Vox reports that a number of members realized they joined only after discovering, months later, that they were being charged the whole time. The review site TrustPilot.com is filled with complaints about Savage x Fenty, several of which call the company a “scam” and demand refunds.
Technically, these shoppers opted in voluntarily. They fell for a particularly tricky example of what researchers call “dark patterns,” which are design and interface techniques shopping websites use to get customers to perform desired actions. They usually involve handing over data, money, or both. Read this Quartz interactive story to experience some examples firsthand (but don’t worry, we won’t charge your credit card).
The type of dark pattern that appears on Savage x Fenty’s e-commerce site, savagex.com, is one that researchers at Princeton University and the University of Chicago call “sneaking.” According to their description, it entails “attempting to misrepresent user actions, or delay information that if made available to users, they would likely object to.”

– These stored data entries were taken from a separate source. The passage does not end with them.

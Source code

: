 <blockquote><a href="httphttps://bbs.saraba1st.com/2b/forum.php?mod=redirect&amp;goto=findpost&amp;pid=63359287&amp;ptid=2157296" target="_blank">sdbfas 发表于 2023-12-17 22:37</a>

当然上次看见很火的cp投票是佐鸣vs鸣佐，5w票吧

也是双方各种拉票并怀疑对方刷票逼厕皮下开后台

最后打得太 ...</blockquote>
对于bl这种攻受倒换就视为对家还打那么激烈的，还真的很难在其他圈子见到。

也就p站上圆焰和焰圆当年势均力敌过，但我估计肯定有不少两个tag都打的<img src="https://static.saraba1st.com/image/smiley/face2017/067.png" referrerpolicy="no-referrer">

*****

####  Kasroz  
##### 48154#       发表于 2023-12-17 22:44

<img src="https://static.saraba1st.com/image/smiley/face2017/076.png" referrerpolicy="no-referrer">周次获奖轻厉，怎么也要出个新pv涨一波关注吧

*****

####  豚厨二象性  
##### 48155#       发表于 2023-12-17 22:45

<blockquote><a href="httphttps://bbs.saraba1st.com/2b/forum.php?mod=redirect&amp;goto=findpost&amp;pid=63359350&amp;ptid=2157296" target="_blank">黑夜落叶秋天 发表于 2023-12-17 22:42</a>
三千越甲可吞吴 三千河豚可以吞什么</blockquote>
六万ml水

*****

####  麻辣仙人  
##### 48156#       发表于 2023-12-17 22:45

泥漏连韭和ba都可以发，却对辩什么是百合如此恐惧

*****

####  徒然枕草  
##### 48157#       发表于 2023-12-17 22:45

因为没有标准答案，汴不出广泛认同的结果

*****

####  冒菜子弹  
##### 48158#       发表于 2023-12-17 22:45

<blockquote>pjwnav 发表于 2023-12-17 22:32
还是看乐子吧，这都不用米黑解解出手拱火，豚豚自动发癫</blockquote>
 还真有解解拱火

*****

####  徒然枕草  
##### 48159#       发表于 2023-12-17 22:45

On savagex.com, putting any product into your shopping bag will automatically add the “Savage X Monthly Membership” as well. On the checkout page, it doesn’t list any cost for that membership in your total bill, since it isn’t charged right away. It only tells you how much you’re saving with Xtra VIP.

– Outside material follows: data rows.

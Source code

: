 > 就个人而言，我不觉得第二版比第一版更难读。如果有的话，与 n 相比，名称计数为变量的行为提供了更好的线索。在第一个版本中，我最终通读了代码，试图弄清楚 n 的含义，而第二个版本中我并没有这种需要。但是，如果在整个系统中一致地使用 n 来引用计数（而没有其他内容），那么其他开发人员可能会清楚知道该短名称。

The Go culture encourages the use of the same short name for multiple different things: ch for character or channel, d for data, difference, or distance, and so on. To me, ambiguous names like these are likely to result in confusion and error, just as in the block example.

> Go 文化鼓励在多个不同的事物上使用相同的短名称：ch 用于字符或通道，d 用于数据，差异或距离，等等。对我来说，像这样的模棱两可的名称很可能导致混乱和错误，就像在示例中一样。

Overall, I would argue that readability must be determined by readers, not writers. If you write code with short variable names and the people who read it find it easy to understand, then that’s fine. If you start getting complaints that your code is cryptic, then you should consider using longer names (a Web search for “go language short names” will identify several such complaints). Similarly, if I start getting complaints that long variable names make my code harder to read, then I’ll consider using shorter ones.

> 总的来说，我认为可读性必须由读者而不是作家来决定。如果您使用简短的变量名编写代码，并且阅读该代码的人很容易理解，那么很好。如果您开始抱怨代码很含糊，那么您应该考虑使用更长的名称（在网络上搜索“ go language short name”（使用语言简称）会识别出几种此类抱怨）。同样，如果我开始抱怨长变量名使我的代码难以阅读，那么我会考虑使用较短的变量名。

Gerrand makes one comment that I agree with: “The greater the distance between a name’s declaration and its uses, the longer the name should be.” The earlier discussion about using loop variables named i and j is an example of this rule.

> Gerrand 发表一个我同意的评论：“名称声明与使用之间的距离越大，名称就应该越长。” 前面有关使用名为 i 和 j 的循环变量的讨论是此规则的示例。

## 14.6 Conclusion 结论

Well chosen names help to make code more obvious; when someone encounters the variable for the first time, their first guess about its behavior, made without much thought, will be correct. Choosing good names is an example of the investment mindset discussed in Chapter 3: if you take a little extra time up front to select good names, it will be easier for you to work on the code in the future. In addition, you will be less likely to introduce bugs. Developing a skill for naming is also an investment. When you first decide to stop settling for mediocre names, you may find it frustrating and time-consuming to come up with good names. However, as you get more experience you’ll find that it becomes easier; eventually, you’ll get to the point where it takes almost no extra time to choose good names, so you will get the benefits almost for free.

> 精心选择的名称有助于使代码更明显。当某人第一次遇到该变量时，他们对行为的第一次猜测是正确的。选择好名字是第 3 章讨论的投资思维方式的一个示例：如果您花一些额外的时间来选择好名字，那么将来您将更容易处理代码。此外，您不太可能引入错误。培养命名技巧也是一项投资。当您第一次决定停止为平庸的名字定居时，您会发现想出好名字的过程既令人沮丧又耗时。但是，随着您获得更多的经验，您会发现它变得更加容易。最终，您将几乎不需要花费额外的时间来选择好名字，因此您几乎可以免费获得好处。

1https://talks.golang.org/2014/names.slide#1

Under the membership, there’s a link that says “Learn More.” The terms of the membership also appear in a sidebar to the right, but they don’t mention the monthly cost until the final paragraph. Once enrolled, you have until the 5th of each month to skip paying for that month. Otherwise, the site will charge you $49.95, which works as a credit that you can put toward purchases from Savage x Fenty. There’s also no guest checkout option, forcing shoppers to create an account to make a purchase.

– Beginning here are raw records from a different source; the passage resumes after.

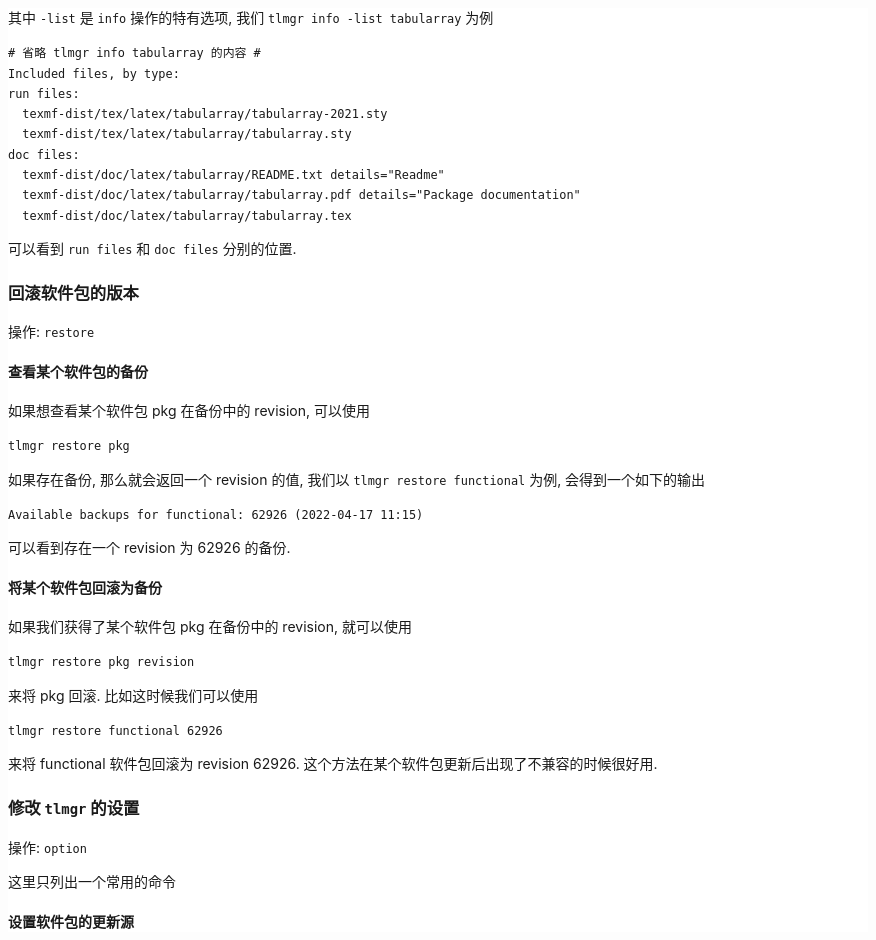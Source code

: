 其中 `-list` 是 `info` 操作的特有选项, 我们 `tlmgr info -list tabularray` 为例

```text
# 省略 tlmgr info tabularray 的内容 #
Included files, by type:
run files:
  texmf-dist/tex/latex/tabularray/tabularray-2021.sty
  texmf-dist/tex/latex/tabularray/tabularray.sty
doc files:
  texmf-dist/doc/latex/tabularray/README.txt details="Readme"
  texmf-dist/doc/latex/tabularray/tabularray.pdf details="Package documentation"
  texmf-dist/doc/latex/tabularray/tabularray.tex
```

可以看到 `run files` 和 `doc files` 分别的位置.

### 回滚软件包的版本

操作: `restore`

#### 查看某个软件包的备份

如果想查看某个软件包 pkg 在备份中的 revision, 可以使用

```text
tlmgr restore pkg
```

如果存在备份, 那么就会返回一个 revision 的值, 我们以 `tlmgr restore functional` 为例, 会得到一个如下的输出

```text
Available backups for functional: 62926 (2022-04-17 11:15)
```

可以看到存在一个 revision 为 62926 的备份. 

#### 将某个软件包回滚为备份

如果我们获得了某个软件包 pkg 在备份中的 revision, 就可以使用

```text
tlmgr restore pkg revision
```

来将 pkg 回滚. 比如这时候我们可以使用 

```text
tlmgr restore functional 62926
```

来将 functional 软件包回滚为 revision 62926. 
这个方法在某个软件包更新后出现了不兼容的时候很好用. 

### 修改 `tlmgr` 的设置

操作: `option`

这里只列出一个常用的命令

#### 设置软件包的更新源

Tricks like this one are widespread on shopping sites around the internet. An extensive analysis by the Princeton and University of Chicago researchers found them on more than 11% of the 11,000 sites they studied. These sites often rely on people misunderstanding terms or not reading them carefully enough, allowing them to claim (somewhat) truthfully that they presented all necessary information upfront. “Nobody scammed me into not reading, I just don’t like to read, and when I’m buying underwear at work I have to do things quickly,” the author of the Vox story wrote.
Still, in this case, the site—not the user—adds the membership into the shopping bag. It’s not obvious to users that by not removing it, they’re agreeing to a recurring monthly charge. Savage x Fenty did not respond to a request for comment from Quartz, but a spokesperson for the company told Vox, “Customer satisfaction is very important to us and we strive to provide the highest level of service to hundreds-of-thousands of customers worldwide. While complaints are a very small minority, as a new company, we are always looking for ways to listen and improve.” It declined to comment to Vox on if it would change its practice of automatically adding membership to shopping carts.
For now, there’s nothing illegal about dark patterns. That could change, at least on social media. Lawmakers in the US have proposed a bill that would ban certain kinds that trick users into giving up personal data.